Le Consentement / Vanessa Springora

18 Février 2020 , Rédigé par grossel Publié dans #JCG, #notes de lecture

Le Consentement / Vanessa Springora

Le Consentement

Vanessa Springora

Grasset 2 janvier 2020

 

Ce récit de 210 pages, je l'ai lu en deux jours, les 17 et 18 février.
J'ai laissé passer l'effet médiatique en lien avec la sortie du livre, le 2 janvier et l'émission de La Grande Librairie du 6 janvier, entièrement consacrée à l'auteur et à son récit. Émission très digne.

Depuis la sortie du livre, dans la bataille engagée entre autres par les féministes contre la domination du mâle, contre le patriarcat, il y a eu la démission collective de l'académie des Césars.
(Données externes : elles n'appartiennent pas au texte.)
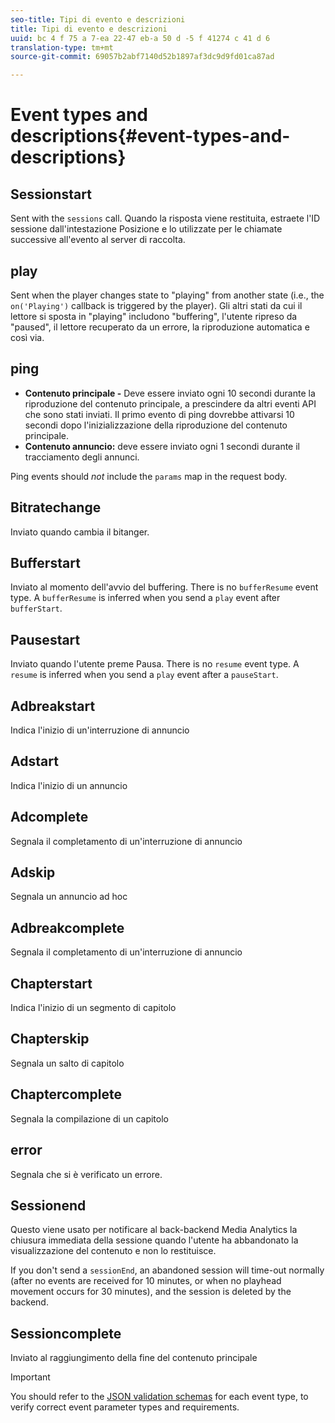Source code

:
 ```yaml
---
seo-title: Tipi di evento e descrizioni
title: Tipi di evento e descrizioni
uuid: bc 4 f 75 a 7-ea 22-47 eb-a 50 d -5 f 41274 c 41 d 6
translation-type: tm+mt
source-git-commit: 69057b2abf7140d52b1897af3dc9d9fd01ca87ad

---
```



# Event types and descriptions{#event-types-and-descriptions}

## Sessionstart

Sent with the `sessions` call. Quando la risposta viene restituita, estraete l'ID sessione dall'intestazione Posizione e lo utilizzate per le chiamate successive all'evento al server di raccolta.

## play

Sent when the player changes state to "playing" from another state (i.e., the `on('Playing')` callback is triggered by the player). Gli altri stati da cui il lettore si sposta in "playing" includono "buffering", l'utente ripreso da "paused", il lettore recuperato da un errore, la riproduzione automatica e così via.

## ping

* **Contenuto principale -** Deve essere inviato ogni 10 secondi durante la riproduzione del contenuto principale, a prescindere da altri eventi API che sono stati inviati. Il primo evento di ping dovrebbe attivarsi 10 secondi dopo l'inizializzazione della riproduzione del contenuto principale.
* **Contenuto annuncio:** deve essere inviato ogni 1 secondi durante il tracciamento degli annunci.

Ping events should *not* include the `params` map in the request body.

## Bitratechange

Inviato quando cambia il bitanger.

## Bufferstart

Inviato al momento dell'avvio del buffering. There is no `bufferResume` event type. A `bufferResume` is inferred when you send a `play` event after `bufferStart`.

## Pausestart

Inviato quando l'utente preme Pausa. There is no `resume` event type. A `resume` is inferred when you send a `play` event after a `pauseStart`.

## Adbreakstart

Indica l'inizio di un'interruzione di annuncio

## Adstart

Indica l'inizio di un annuncio

## Adcomplete

Segnala il completamento di un'interruzione di annuncio

## Adskip

Segnala un annuncio ad hoc

## Adbreakcomplete

Segnala il completamento di un'interruzione di annuncio

## Chapterstart

Indica l'inizio di un segmento di capitolo

## Chapterskip

Segnala un salto di capitolo

## Chaptercomplete

Segnala la compilazione di un capitolo

## error

Segnala che si è verificato un errore.

## Sessionend

Questo viene usato per notificare al back-backend Media Analytics la chiusura immediata della sessione quando l'utente ha abbandonato la visualizzazione del contenuto e non lo restituisce.

If you don't send a `sessionEnd`, an abandoned session will time-out normally (after no events are received for 10 minutes, or when no playhead movement occurs for 30 minutes), and the session is deleted by the backend.

## Sessioncomplete

Inviato al raggiungimento della fine del contenuto principale

>[!IMPORTANT]
>
>You should refer to the [JSON validation schemas](../../media-collection-api/mc-api-ref/mc-api-json-validation.md) for each event type, to verify correct event parameter types and requirements.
À quand la démission des dirigeants de la cinémathèque française ? Ce qui est en jeu, là, c'est l'explosion en cours du statut hors-normes de l'artiste.
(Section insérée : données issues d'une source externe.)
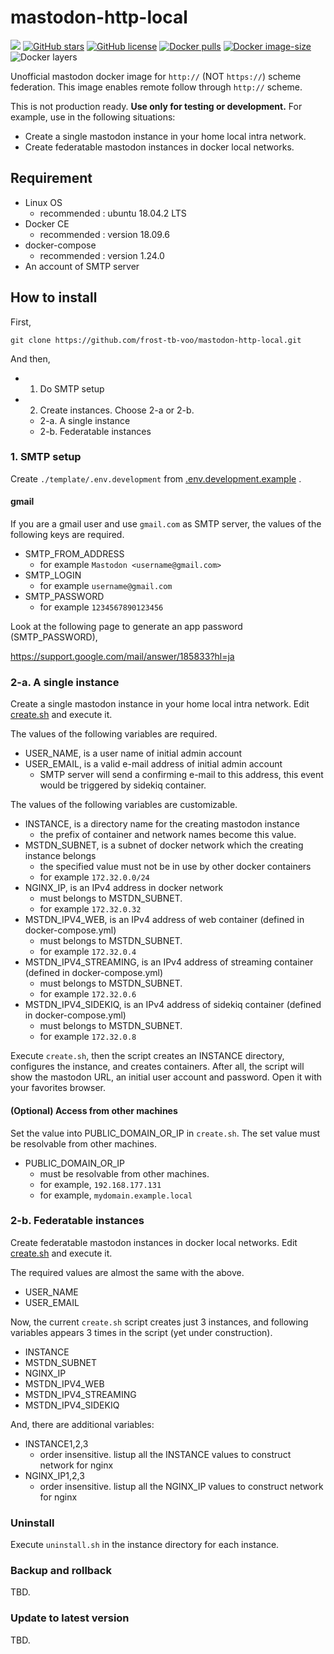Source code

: # mastodon-http-local
[![](https://img.shields.io/travis/frost-tb-voo/mastodon-http-local/master.svg?style=flat-square)](https://travis-ci.org/frost-tb-voo/mastodon-http-local/)
[![GitHub stars](https://img.shields.io/github/stars/frost-tb-voo/mastodon-http-local.svg?style=flat-square)](https://github.com/frost-tb-voo/mastodon-http-local/stargazers)
[![GitHub license](https://img.shields.io/github/license/frost-tb-voo/mastodon-http-local.svg?style=flat-square)](https://github.com/frost-tb-voo/mastodon-http-local/blob/master/LICENSE)
[![Docker pulls](https://img.shields.io/docker/pulls/novsyama/mastodon-http-local.svg?style=flat-square)](https://hub.docker.com/r/novsyama/mastodon-http-local)
[![Docker image-size](https://img.shields.io/microbadger/image-size/novsyama/mastodon-http-local.svg?style=flat-square)](https://microbadger.com/images/novsyama/mastodon-http-local)
![Docker layers](https://img.shields.io/microbadger/layers/novsyama/mastodon-http-local.svg?style=flat-square)

Unofficial mastodon docker image for `http://` (NOT `https://`) scheme federation.
This image enables remote follow through `http://` scheme.

This is not production ready.
**Use only for testing or development.**
For example, use in the following situations:

- Create a single mastodon instance in your home local intra network.
- Create federatable mastodon instances in docker local networks.

## Requirement

- Linux OS
  - recommended : ubuntu 18.04.2 LTS
- Docker CE
  - recommended : version 18.09.6
- docker-compose
  - recommended : version 1.24.0
- An account of SMTP server

## How to install
First, 

```
git clone https://github.com/frost-tb-voo/mastodon-http-local.git
```

And then,

- 1. Do SMTP setup
- 2. Create instances. Choose 2-a or 2-b.
  - 2-a. A single instance
  - 2-b. Federatable instances

### 1. SMTP setup
Create `./template/.env.development` from [.env.development.example](./template/.env.development.example) .

#### gmail
If you are a gmail user and use `gmail.com` as SMTP server, the values of the following keys are required.

- SMTP_FROM_ADDRESS
  - for example `Mastodon <username@gmail.com>`
- SMTP_LOGIN
  - for example `username@gmail.com`
- SMTP_PASSWORD
  - for example `1234567890123456`

Look at the following page to generate an app password (SMTP_PASSWORD),

https://support.google.com/mail/answer/185833?hl=ja

### 2-a. A single instance
Create a single mastodon instance in your home local intra network.
Edit [create.sh](./single/create.sh) and execute it.

The values of the following variables are required.

- USER_NAME, is a user name of initial admin account
- USER_EMAIL, is a valid e-mail address of initial admin account
  - SMTP server will send a confirming e-mail to this address, this event would be triggered by sidekiq container.

The values of the following variables are customizable.

- INSTANCE, is a directory name for the creating mastodon instance
  - the prefix of container and network names become this value.
- MSTDN_SUBNET, is a subnet of docker network which the creating instance belongs
  - the specified value must not be in use by other docker containers
  - for example `172.32.0.0/24`
- NGINX_IP, is an IPv4 address in docker network
  - must belongs to MSTDN_SUBNET.
  - for example `172.32.0.32`
- MSTDN_IPV4_WEB, is an IPv4 address of web container (defined in docker-compose.yml)
  - must belongs to MSTDN_SUBNET.
  - for example `172.32.0.4`
- MSTDN_IPV4_STREAMING, is an IPv4 address of streaming container (defined in docker-compose.yml)
  - must belongs to MSTDN_SUBNET.
  - for example `172.32.0.6`
- MSTDN_IPV4_SIDEKIQ, is an IPv4 address of sidekiq container (defined in docker-compose.yml)
  - must belongs to MSTDN_SUBNET.
  - for example `172.32.0.8`

Execute `create.sh`, then the script creates an INSTANCE directory, configures the instance, and creates containers. After all, the script will show the mastodon URL, an initial user account and password. Open it with your favorites browser.

#### (Optional) Access from other machines
Set the value into PUBLIC_DOMAIN_OR_IP in `create.sh`.
The set value must be resolvable from other machines.

- PUBLIC_DOMAIN_OR_IP
  - must be resolvable from other machines.
  - for example, `192.168.177.131`
  - for example, `mydomain.example.local`

### 2-b. Federatable instances
Create federatable mastodon instances in docker local networks.
Edit [create.sh](./federated/create.sh) and execute it.

The required values are almost the same with the above.

- USER_NAME
- USER_EMAIL

Now, the current `create.sh` script creates just 3 instances, and following variables appears 3 times in the script (yet under construction).

- INSTANCE
- MSTDN_SUBNET
- NGINX_IP
- MSTDN_IPV4_WEB
- MSTDN_IPV4_STREAMING
- MSTDN_IPV4_SIDEKIQ

And, there are additional variables:

- INSTANCE1,2,3
  - order insensitive. listup all the INSTANCE values to construct network for nginx
- NGINX_IP1,2,3
  - order insensitive. listup all the NGINX_IP values to construct network for nginx

### Uninstall
Execute `uninstall.sh` in the instance directory for each instance.

### Backup and rollback
TBD.

### Update to latest version
TBD.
Suite au Contre Sainte-Beuve de Marcel Proust, on en est encore à dissocier l'artiste et l'homme, à donner un statut à part à l'oeuvre et à l'artiste, à placer l'artiste dans un monde soustrait aux normes juridiques, éthiques, morales, aux luttes politiques. 

Proust affirme qu'un livre est le produit d'un autre moi que celui que nous manifestons dans nos habitudes, dans la société, dans nos vices, reprenant le mot vices de Sainte-Beuve. " Quel était son vice ou son faible ? ". Le fait de savoir Proust homosexuel peut-il être absolument indifférent à notre lecture de La Prisonnière, à notre interprétation de ce que son narrateur dit des femmes, de l'amour, de la jalousie, etc. ? Proust par son entreprise de séparation entre le moi créateur et le moi social tente de barrer la route à une lecture de son homosexualité à l'oeuvre. 

Cet article est éclairant : 

https://www.fabula.org/atelier.php?Proust_contre_Sainte%2DBeuve

L'art pour l'art au XIX ° siècle refuse toute fonction didactique, morale, politique, utile de l'art. L'art est autotélique, il s'accomplit de lui même soit un poème s'écrit pour le pur amour de la poésie.

Matzneff écrit pour le pur amour des jeunes filles et des tous jeunes garçons.

Toute licence en art. Mot d'ordre du Manifeste pour un art révolutionnaire indépendant, rédigé par Trotski et signé André Breton-Diego Rivera, publié le 25 juillet 1938. Pas de censure en art. Pas d'objectif même d'édification révolutionnaire, genre réalisme socialiste. « Si, pour le développement des forces productives matérielles, la révolution est tenue d’ériger un régime socialiste de plan centralisé, pour la création intellectuelle elle doit dès le début même établir et assurer un régime anarchiste de liberté individuelle. » Matzneff ne s'inscrit pas dans un dessein révolutionnaire, ce n'est plus à l'ordre du jour. Il est nettement anti-bolchevik en tant que descendant d'aristocrates russes blancs. Mais il est un anarchiste de la liberté individuelle. Il transgresse toutes limites, se cache et se montre, présente ses conquêtes en public et les étale à longueurs de pages après les avoir étalées sur son lit.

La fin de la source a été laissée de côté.